- **Supplied material**
━━━━━━━━━━━━━━━━━━━━

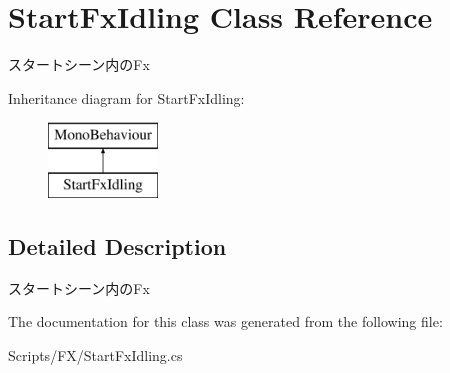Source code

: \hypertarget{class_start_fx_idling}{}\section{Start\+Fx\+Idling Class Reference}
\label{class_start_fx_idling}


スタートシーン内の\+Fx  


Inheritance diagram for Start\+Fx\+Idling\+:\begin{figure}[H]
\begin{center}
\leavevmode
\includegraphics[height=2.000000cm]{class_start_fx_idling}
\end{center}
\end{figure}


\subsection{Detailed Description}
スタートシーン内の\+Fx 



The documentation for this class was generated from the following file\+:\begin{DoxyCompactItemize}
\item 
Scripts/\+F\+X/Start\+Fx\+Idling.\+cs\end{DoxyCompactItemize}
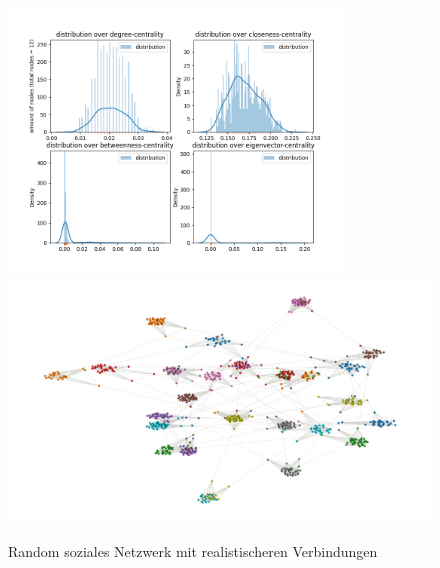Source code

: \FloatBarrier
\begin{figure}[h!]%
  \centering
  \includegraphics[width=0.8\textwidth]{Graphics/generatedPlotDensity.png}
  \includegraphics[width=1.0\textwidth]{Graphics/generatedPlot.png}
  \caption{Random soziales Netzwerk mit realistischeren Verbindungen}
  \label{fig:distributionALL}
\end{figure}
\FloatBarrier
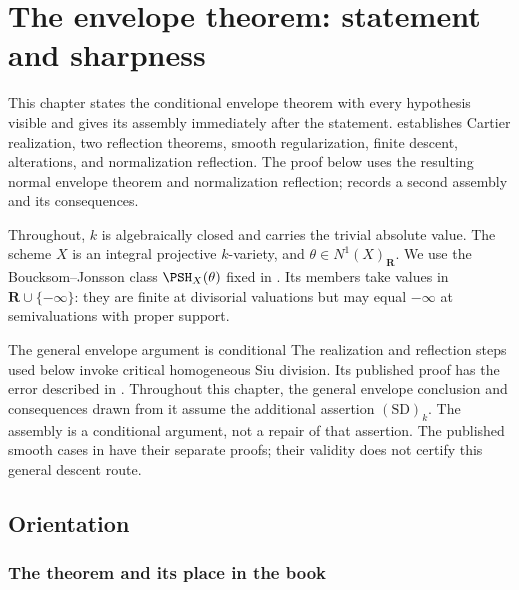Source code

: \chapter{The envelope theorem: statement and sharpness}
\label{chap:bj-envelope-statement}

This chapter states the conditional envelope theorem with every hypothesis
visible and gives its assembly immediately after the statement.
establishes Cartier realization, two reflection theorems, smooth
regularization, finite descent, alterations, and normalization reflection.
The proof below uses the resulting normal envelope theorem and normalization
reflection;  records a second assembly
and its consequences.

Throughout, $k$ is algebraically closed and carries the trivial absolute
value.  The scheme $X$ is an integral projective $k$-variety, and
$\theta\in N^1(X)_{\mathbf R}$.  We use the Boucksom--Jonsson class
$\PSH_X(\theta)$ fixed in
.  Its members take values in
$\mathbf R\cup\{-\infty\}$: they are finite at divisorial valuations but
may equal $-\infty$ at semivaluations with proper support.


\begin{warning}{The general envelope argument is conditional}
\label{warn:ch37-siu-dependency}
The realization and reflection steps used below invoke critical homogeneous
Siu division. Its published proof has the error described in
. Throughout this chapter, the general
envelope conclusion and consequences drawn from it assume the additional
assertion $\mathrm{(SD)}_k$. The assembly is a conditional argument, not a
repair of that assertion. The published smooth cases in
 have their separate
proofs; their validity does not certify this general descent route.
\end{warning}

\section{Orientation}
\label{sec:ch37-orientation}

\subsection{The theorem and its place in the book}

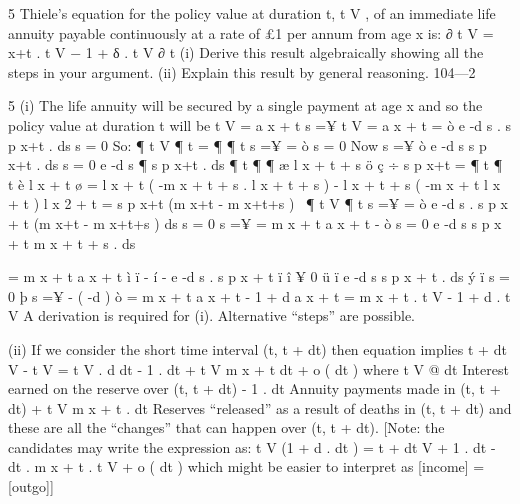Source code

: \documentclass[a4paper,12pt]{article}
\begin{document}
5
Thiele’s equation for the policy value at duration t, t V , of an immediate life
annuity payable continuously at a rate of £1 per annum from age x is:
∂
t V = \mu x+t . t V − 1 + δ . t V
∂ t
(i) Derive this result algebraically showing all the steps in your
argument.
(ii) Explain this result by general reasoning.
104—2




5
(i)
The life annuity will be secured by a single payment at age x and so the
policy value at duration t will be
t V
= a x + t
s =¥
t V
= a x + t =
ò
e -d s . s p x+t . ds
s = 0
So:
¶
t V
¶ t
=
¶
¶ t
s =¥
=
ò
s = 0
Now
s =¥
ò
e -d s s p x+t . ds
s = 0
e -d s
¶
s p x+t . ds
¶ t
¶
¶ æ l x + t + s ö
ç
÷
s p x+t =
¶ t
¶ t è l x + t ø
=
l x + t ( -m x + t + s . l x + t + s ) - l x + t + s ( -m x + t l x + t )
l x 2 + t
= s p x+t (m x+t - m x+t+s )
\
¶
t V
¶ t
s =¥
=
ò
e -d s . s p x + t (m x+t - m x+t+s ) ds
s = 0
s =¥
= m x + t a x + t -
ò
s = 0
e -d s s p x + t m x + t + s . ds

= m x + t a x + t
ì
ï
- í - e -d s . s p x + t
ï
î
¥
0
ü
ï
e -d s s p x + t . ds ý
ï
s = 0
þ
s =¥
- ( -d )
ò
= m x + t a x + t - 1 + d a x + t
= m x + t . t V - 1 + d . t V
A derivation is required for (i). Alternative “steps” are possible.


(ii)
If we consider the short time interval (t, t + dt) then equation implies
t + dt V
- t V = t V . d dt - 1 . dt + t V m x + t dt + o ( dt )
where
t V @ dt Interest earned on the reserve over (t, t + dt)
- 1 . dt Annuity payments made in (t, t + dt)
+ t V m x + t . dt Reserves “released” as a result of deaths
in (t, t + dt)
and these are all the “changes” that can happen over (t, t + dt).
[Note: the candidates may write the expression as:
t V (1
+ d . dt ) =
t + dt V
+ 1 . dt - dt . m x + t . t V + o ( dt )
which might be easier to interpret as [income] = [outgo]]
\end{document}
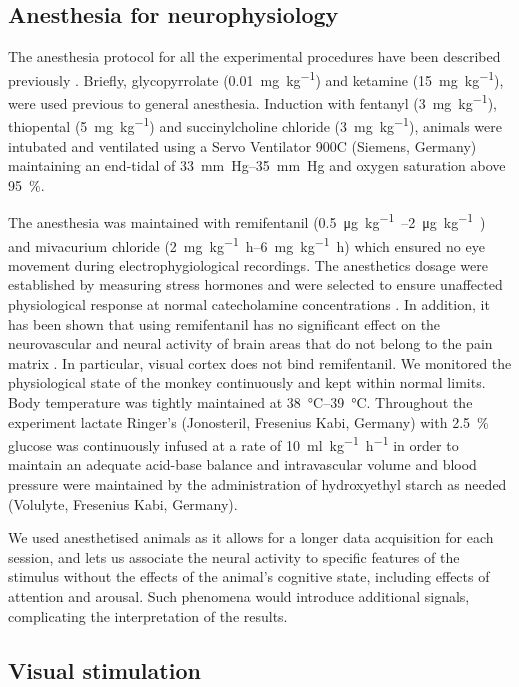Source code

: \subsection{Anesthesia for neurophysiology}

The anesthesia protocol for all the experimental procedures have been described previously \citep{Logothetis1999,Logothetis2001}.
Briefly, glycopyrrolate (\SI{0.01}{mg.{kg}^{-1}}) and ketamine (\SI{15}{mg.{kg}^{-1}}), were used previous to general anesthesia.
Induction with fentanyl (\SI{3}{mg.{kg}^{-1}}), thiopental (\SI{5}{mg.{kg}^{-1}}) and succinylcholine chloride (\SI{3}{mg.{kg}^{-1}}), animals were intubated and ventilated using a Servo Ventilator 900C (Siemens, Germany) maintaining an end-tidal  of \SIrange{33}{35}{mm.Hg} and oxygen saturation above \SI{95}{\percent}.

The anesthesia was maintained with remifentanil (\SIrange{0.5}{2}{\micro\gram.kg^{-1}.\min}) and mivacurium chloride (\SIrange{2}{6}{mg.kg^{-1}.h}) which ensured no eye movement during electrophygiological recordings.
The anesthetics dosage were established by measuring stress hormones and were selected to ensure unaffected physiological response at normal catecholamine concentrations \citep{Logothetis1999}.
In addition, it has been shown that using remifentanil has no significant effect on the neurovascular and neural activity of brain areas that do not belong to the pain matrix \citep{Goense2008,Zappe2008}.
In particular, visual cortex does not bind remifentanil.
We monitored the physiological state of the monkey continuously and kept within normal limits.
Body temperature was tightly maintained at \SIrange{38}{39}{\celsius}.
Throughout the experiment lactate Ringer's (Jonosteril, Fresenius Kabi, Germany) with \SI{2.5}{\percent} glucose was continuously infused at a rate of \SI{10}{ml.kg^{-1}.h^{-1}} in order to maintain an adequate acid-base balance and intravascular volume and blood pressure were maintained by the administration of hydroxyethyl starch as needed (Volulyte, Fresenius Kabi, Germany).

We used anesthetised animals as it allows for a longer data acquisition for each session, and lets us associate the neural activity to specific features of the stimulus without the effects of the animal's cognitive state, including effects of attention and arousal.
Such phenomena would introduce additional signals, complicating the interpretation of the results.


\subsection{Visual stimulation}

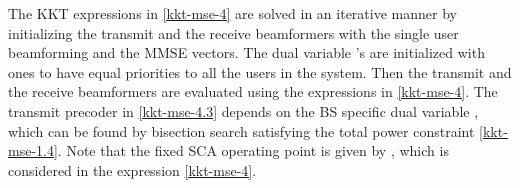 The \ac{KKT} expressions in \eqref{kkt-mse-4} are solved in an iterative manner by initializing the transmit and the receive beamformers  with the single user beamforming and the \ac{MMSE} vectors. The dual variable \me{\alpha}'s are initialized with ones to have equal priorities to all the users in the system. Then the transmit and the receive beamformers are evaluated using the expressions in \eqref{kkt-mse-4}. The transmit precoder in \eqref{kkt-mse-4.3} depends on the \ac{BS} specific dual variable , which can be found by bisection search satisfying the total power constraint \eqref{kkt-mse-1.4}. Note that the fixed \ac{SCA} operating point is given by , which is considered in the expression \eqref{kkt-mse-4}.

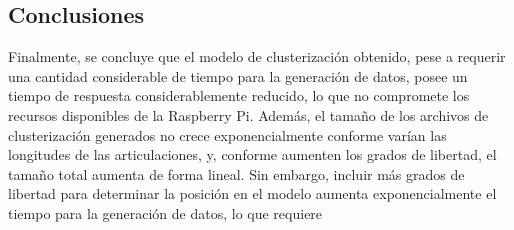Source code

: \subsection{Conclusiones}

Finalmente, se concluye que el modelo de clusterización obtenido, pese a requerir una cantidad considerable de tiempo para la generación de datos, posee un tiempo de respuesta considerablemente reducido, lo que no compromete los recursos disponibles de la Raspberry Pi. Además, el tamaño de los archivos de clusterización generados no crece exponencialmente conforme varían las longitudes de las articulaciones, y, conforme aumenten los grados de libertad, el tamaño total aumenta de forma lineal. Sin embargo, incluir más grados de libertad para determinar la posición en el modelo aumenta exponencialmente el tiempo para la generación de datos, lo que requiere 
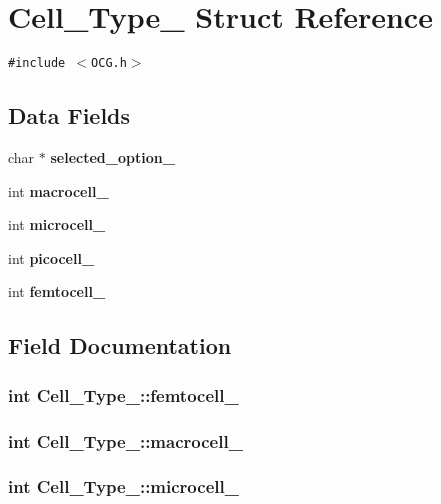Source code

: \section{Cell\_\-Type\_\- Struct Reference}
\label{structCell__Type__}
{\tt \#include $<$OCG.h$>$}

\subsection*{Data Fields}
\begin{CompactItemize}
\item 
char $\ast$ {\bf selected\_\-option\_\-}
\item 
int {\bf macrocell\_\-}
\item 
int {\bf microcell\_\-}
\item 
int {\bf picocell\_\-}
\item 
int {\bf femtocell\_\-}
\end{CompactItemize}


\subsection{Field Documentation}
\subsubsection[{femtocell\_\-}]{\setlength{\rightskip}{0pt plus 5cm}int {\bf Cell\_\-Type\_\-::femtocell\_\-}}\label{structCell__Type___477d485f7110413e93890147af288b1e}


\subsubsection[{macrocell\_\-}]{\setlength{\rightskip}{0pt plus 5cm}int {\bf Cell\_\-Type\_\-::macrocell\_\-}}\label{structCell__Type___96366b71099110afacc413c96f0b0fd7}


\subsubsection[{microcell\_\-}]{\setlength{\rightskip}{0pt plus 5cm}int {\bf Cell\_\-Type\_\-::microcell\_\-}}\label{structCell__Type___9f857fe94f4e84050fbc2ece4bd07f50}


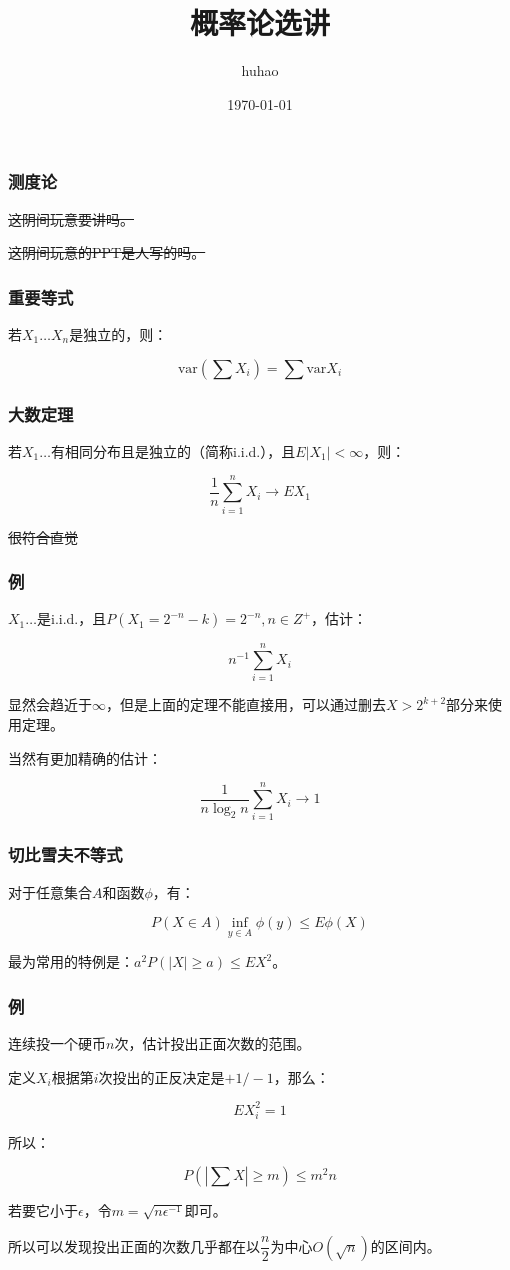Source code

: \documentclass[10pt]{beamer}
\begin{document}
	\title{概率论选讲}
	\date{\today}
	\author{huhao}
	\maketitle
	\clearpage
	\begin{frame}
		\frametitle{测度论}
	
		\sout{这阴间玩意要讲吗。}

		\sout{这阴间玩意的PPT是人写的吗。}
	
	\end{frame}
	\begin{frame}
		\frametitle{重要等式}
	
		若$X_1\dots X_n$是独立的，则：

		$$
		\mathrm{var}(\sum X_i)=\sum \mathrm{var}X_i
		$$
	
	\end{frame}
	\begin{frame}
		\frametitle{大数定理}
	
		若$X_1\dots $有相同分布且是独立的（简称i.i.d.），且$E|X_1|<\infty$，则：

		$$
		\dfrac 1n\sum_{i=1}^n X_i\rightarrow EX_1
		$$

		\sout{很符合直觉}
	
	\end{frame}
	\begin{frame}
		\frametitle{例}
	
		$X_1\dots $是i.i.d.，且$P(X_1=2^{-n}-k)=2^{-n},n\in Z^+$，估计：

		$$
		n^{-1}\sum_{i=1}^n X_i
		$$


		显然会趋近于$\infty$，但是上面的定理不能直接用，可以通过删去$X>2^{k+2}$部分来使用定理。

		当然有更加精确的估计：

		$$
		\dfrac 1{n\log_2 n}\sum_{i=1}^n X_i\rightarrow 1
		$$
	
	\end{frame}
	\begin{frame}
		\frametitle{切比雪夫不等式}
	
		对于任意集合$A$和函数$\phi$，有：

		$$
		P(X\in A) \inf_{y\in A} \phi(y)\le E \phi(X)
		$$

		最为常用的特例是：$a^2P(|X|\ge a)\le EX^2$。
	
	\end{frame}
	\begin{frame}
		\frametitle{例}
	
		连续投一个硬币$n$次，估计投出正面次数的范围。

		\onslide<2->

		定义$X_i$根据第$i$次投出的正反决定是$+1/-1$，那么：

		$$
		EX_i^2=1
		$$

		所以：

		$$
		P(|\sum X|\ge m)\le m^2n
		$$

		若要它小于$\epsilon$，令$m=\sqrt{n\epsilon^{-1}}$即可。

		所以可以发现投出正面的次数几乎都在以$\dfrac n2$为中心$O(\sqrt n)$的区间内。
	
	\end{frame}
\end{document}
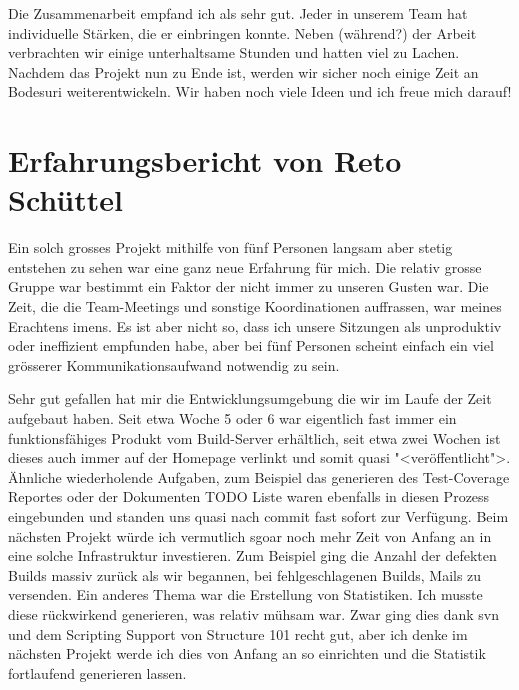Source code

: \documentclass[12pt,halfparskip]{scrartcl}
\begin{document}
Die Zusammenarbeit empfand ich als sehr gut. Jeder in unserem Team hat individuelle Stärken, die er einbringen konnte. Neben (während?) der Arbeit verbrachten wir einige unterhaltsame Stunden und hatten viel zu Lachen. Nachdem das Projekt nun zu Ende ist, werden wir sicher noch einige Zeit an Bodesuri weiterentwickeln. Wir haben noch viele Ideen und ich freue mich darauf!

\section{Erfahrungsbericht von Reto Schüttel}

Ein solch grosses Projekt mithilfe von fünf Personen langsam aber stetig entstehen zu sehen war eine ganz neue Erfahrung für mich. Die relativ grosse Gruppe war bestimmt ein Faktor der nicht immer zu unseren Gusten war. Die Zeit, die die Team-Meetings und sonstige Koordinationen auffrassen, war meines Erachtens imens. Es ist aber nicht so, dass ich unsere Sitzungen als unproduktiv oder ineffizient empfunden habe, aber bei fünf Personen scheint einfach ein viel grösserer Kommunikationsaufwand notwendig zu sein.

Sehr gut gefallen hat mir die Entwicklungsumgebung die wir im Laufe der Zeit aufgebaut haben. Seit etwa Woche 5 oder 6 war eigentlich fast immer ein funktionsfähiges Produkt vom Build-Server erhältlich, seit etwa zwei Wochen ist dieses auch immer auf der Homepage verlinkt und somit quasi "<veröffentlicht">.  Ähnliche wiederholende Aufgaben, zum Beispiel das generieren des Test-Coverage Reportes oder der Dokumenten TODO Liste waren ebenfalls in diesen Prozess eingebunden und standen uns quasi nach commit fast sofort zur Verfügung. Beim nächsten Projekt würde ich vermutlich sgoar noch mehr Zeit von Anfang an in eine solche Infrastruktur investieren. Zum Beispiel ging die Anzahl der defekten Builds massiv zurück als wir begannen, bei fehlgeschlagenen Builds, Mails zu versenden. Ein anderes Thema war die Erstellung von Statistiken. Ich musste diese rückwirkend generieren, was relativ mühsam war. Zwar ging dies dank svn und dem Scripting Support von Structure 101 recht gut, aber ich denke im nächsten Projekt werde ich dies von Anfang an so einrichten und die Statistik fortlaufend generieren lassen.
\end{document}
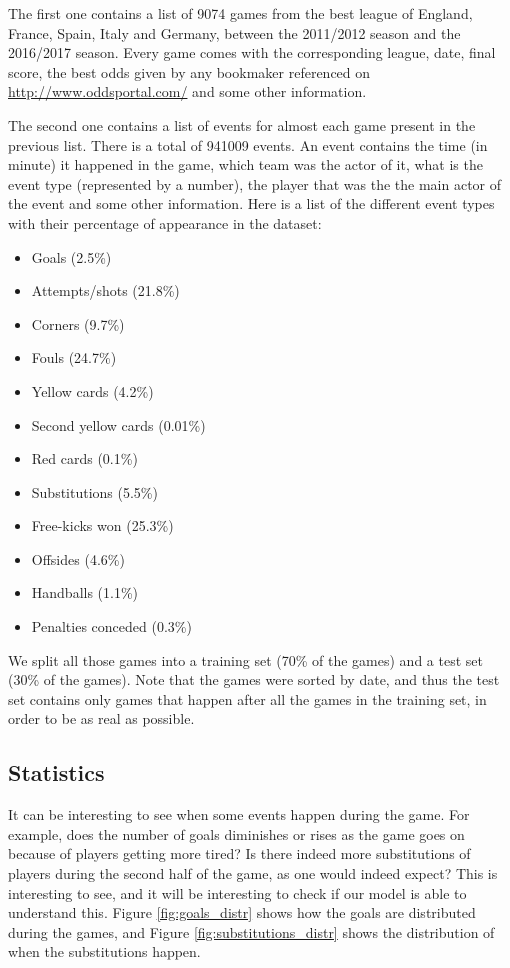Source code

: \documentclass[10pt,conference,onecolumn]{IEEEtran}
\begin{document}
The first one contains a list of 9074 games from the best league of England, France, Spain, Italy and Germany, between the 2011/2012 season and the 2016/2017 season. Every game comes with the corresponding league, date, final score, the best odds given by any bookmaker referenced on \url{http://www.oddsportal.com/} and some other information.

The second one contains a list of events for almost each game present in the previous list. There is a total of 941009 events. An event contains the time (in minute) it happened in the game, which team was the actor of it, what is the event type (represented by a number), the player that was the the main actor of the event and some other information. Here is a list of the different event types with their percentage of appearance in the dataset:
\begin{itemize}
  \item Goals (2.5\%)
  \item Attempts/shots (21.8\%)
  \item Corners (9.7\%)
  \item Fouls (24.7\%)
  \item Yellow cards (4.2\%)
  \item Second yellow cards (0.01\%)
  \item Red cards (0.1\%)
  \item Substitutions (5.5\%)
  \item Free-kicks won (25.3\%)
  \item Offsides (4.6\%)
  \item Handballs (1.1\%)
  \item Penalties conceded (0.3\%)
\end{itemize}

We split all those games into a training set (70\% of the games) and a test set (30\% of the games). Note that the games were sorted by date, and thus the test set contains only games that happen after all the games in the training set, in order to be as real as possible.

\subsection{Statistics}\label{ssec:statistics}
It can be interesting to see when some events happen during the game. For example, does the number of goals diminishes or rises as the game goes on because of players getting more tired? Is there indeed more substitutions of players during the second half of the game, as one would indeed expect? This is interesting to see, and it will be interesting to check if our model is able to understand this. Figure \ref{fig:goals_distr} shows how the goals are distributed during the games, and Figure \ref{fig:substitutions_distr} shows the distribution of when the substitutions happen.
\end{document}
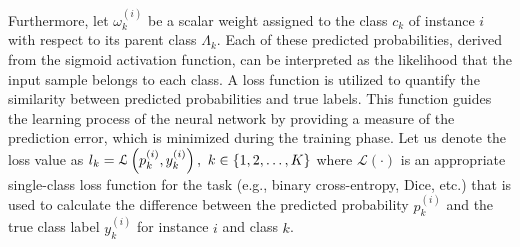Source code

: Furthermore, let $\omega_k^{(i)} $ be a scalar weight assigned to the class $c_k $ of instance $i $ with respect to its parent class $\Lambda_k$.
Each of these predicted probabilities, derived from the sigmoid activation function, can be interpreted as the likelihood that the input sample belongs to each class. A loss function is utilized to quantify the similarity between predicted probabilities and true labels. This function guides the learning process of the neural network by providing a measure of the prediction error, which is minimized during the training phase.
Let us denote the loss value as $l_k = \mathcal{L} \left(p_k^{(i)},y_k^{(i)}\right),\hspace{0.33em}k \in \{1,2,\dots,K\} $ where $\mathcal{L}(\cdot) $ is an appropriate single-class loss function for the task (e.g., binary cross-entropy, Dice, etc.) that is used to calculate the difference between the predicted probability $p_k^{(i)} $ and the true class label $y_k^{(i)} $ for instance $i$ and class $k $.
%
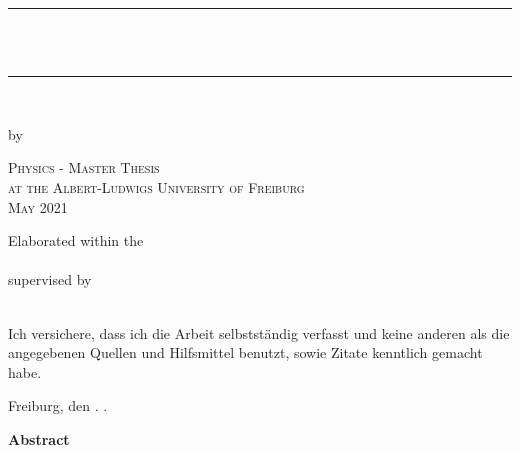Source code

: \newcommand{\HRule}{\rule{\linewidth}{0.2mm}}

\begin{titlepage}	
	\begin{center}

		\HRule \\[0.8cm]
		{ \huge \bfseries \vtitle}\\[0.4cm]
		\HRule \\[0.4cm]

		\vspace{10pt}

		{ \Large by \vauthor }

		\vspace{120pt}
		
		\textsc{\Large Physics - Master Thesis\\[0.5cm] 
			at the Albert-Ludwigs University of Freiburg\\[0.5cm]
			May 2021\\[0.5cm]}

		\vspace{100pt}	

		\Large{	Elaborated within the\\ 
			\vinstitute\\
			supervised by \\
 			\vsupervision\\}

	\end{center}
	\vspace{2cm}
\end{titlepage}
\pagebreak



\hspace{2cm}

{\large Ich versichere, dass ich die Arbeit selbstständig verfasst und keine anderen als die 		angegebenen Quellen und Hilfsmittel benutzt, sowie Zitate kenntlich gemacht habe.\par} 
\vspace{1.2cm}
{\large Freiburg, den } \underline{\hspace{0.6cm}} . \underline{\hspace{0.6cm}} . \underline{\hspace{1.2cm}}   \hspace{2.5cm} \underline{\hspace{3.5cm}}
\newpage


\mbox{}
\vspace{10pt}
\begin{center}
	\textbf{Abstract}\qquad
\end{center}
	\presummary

━━━━━━━━━━━━━━━━━━━━

- **Assigned task**
Look over the data above and show each line that contains "warning".

- **Result of this exercise**
\begin{warning}{The general envelope argument is conditional}
\end{warning}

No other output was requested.